BEGIN Data supplied
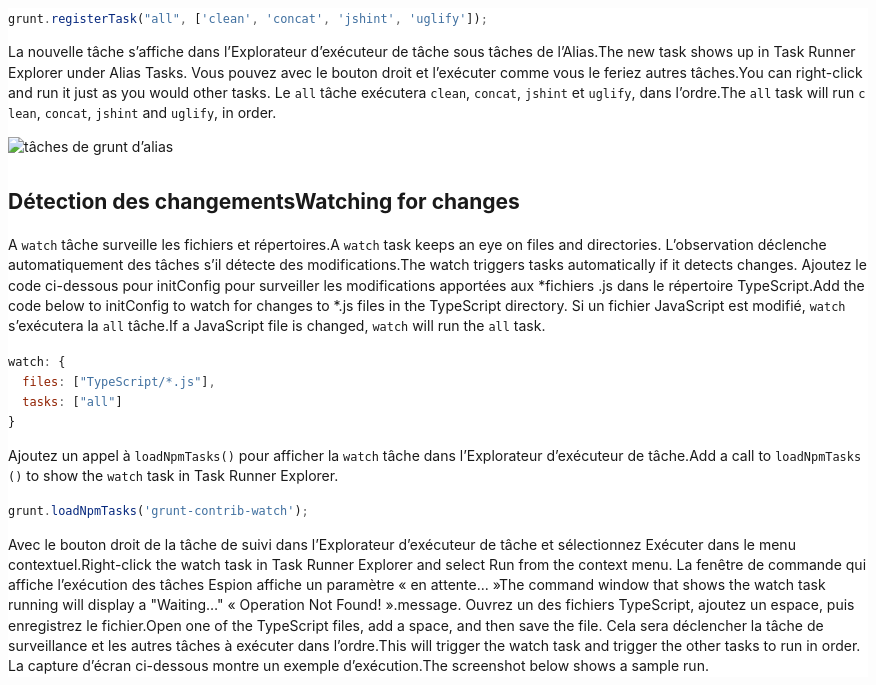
 ```javascript
grunt.registerTask("all", ['clean', 'concat', 'jshint', 'uglify']);
```

<span data-ttu-id="d6c41-209">La nouvelle tâche s’affiche dans l’Explorateur d’exécuteur de tâche sous tâches de l’Alias.</span><span class="sxs-lookup"><span data-stu-id="d6c41-209">The new task shows up in Task Runner Explorer under Alias Tasks.</span></span> <span data-ttu-id="d6c41-210">Vous pouvez avec le bouton droit et l’exécuter comme vous le feriez autres tâches.</span><span class="sxs-lookup"><span data-stu-id="d6c41-210">You can right-click and run it just as you would other tasks.</span></span> <span data-ttu-id="d6c41-211">Le `all` tâche exécutera `clean`, `concat`, `jshint` et `uglify`, dans l’ordre.</span><span class="sxs-lookup"><span data-stu-id="d6c41-211">The `all` task will run `clean`, `concat`, `jshint` and `uglify`, in order.</span></span>

![tâches de grunt d’alias](using-grunt/_static/alias-tasks.png)

## <a name="watching-for-changes"></a><span data-ttu-id="d6c41-213">Détection des changements</span><span class="sxs-lookup"><span data-stu-id="d6c41-213">Watching for changes</span></span>

<span data-ttu-id="d6c41-214">A `watch` tâche surveille les fichiers et répertoires.</span><span class="sxs-lookup"><span data-stu-id="d6c41-214">A `watch` task keeps an eye on files and directories.</span></span> <span data-ttu-id="d6c41-215">L’observation déclenche automatiquement des tâches s’il détecte des modifications.</span><span class="sxs-lookup"><span data-stu-id="d6c41-215">The watch triggers tasks automatically if it detects changes.</span></span> <span data-ttu-id="d6c41-216">Ajoutez le code ci-dessous pour initConfig pour surveiller les modifications apportées aux \*fichiers .js dans le répertoire TypeScript.</span><span class="sxs-lookup"><span data-stu-id="d6c41-216">Add the code below to initConfig to watch for changes to \*.js files in the TypeScript directory.</span></span> <span data-ttu-id="d6c41-217">Si un fichier JavaScript est modifié, `watch` s’exécutera la `all` tâche.</span><span class="sxs-lookup"><span data-stu-id="d6c41-217">If a JavaScript file is changed, `watch` will run the `all` task.</span></span>

```javascript
watch: {
  files: ["TypeScript/*.js"],
  tasks: ["all"]
}
```

<span data-ttu-id="d6c41-218">Ajoutez un appel à `loadNpmTasks()` pour afficher la `watch` tâche dans l’Explorateur d’exécuteur de tâche.</span><span class="sxs-lookup"><span data-stu-id="d6c41-218">Add a call to `loadNpmTasks()` to show the `watch` task in Task Runner Explorer.</span></span>

```javascript
grunt.loadNpmTasks('grunt-contrib-watch');
```

<span data-ttu-id="d6c41-219">Avec le bouton droit de la tâche de suivi dans l’Explorateur d’exécuteur de tâche et sélectionnez Exécuter dans le menu contextuel.</span><span class="sxs-lookup"><span data-stu-id="d6c41-219">Right-click the watch task in Task Runner Explorer and select Run from the context menu.</span></span> <span data-ttu-id="d6c41-220">La fenêtre de commande qui affiche l’exécution des tâches Espion affiche un paramètre « en attente... »</span><span class="sxs-lookup"><span data-stu-id="d6c41-220">The command window that shows the watch task running will display a "Waiting…"</span></span> <span data-ttu-id="d6c41-221">« Operation Not Found! ».</span><span class="sxs-lookup"><span data-stu-id="d6c41-221">message.</span></span> <span data-ttu-id="d6c41-222">Ouvrez un des fichiers TypeScript, ajoutez un espace, puis enregistrez le fichier.</span><span class="sxs-lookup"><span data-stu-id="d6c41-222">Open one of the TypeScript files, add a space, and then save the file.</span></span> <span data-ttu-id="d6c41-223">Cela sera déclencher la tâche de surveillance et les autres tâches à exécuter dans l’ordre.</span><span class="sxs-lookup"><span data-stu-id="d6c41-223">This will trigger the watch task and trigger the other tasks to run in order.</span></span> <span data-ttu-id="d6c41-224">La capture d’écran ci-dessous montre un exemple d’exécution.</span><span class="sxs-lookup"><span data-stu-id="d6c41-224">The screenshot below shows a sample run.</span></span>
END Data supplied
__Your objective__: Using the records above, output their complete text exactly, minus any images.

__Result for this task__:
 ```javascript
grunt.registerTask("all", ['clean', 'concat', 'jshint', 'uglify']);
```

<span data-ttu-id="d6c41-209">La nouvelle tâche s’affiche dans l’Explorateur d’exécuteur de tâche sous tâches de l’Alias.</span><span class="sxs-lookup"><span data-stu-id="d6c41-209">The new task shows up in Task Runner Explorer under Alias Tasks.</span></span> <span data-ttu-id="d6c41-210">Vous pouvez avec le bouton droit et l’exécuter comme vous le feriez autres tâches.</span><span class="sxs-lookup"><span data-stu-id="d6c41-210">You can right-click and run it just as you would other tasks.</span></span> <span data-ttu-id="d6c41-211">Le `all` tâche exécutera `clean`, `concat`, `jshint` et `uglify`, dans l’ordre.</span><span class="sxs-lookup"><span data-stu-id="d6c41-211">The `all` task will run `clean`, `concat`, `jshint` and `uglify`, in order.</span></span>

![tâches de grunt d’alias](using-grunt/_static/alias-tasks.png)

## <a name="watching-for-changes"></a><span data-ttu-id="d6c41-213">Détection des changements</span><span class="sxs-lookup"><span data-stu-id="d6c41-213">Watching for changes</span></span>

<span data-ttu-id="d6c41-214">A `watch` tâche surveille les fichiers et répertoires.</span><span class="sxs-lookup"><span data-stu-id="d6c41-214">A `watch` task keeps an eye on files and directories.</span></span> <span data-ttu-id="d6c41-215">L’observation déclenche automatiquement des tâches s’il détecte des modifications.</span><span class="sxs-lookup"><span data-stu-id="d6c41-215">The watch triggers tasks automatically if it detects changes.</span></span> <span data-ttu-id="d6c41-216">Ajoutez le code ci-dessous pour initConfig pour surveiller les modifications apportées aux \*fichiers .js dans le répertoire TypeScript.</span><span class="sxs-lookup"><span data-stu-id="d6c41-216">Add the code below to initConfig to watch for changes to \*.js files in the TypeScript directory.</span></span> <span data-ttu-id="d6c41-217">Si un fichier JavaScript est modifié, `watch` s’exécutera la `all` tâche.</span><span class="sxs-lookup"><span data-stu-id="d6c41-217">If a JavaScript file is changed, `watch` will run the `all` task.</span></span>

```javascript
watch: {
  files: ["TypeScript/*.js"],
  tasks: ["all"]
}
```

<span data-ttu-id="d6c41-218">Ajoutez un appel à `loadNpmTasks()` pour afficher la `watch` tâche dans l’Explorateur d’exécuteur de tâche.</span><span class="sxs-lookup"><span data-stu-id="d6c41-218">Add a call to `loadNpmTasks()` to show the `watch` task in Task Runner Explorer.</span></span>

```javascript
grunt.loadNpmTasks('grunt-contrib-watch');
```

<span data-ttu-id="d6c41-219">Avec le bouton droit de la tâche de suivi dans l’Explorateur d’exécuteur de tâche et sélectionnez Exécuter dans le menu contextuel.</span><span class="sxs-lookup"><span data-stu-id="d6c41-219">Right-click the watch task in Task Runner Explorer and select Run from the context menu.</span></span> <span data-ttu-id="d6c41-220">La fenêtre de commande qui affiche l’exécution des tâches Espion affiche un paramètre « en attente... »</span><span class="sxs-lookup"><span data-stu-id="d6c41-220">The command window that shows the watch task running will display a "Waiting…"</span></span> <span data-ttu-id="d6c41-221">« Operation Not Found! ».</span><span class="sxs-lookup"><span data-stu-id="d6c41-221">message.</span></span> <span data-ttu-id="d6c41-222">Ouvrez un des fichiers TypeScript, ajoutez un espace, puis enregistrez le fichier.</span><span class="sxs-lookup"><span data-stu-id="d6c41-222">Open one of the TypeScript files, add a space, and then save the file.</span></span> <span data-ttu-id="d6c41-223">Cela sera déclencher la tâche de surveillance et les autres tâches à exécuter dans l’ordre.</span><span class="sxs-lookup"><span data-stu-id="d6c41-223">This will trigger the watch task and trigger the other tasks to run in order.</span></span> <span data-ttu-id="d6c41-224">La capture d’écran ci-dessous montre un exemple d’exécution.</span><span class="sxs-lookup"><span data-stu-id="d6c41-224">The screenshot below shows a sample run.</span></span>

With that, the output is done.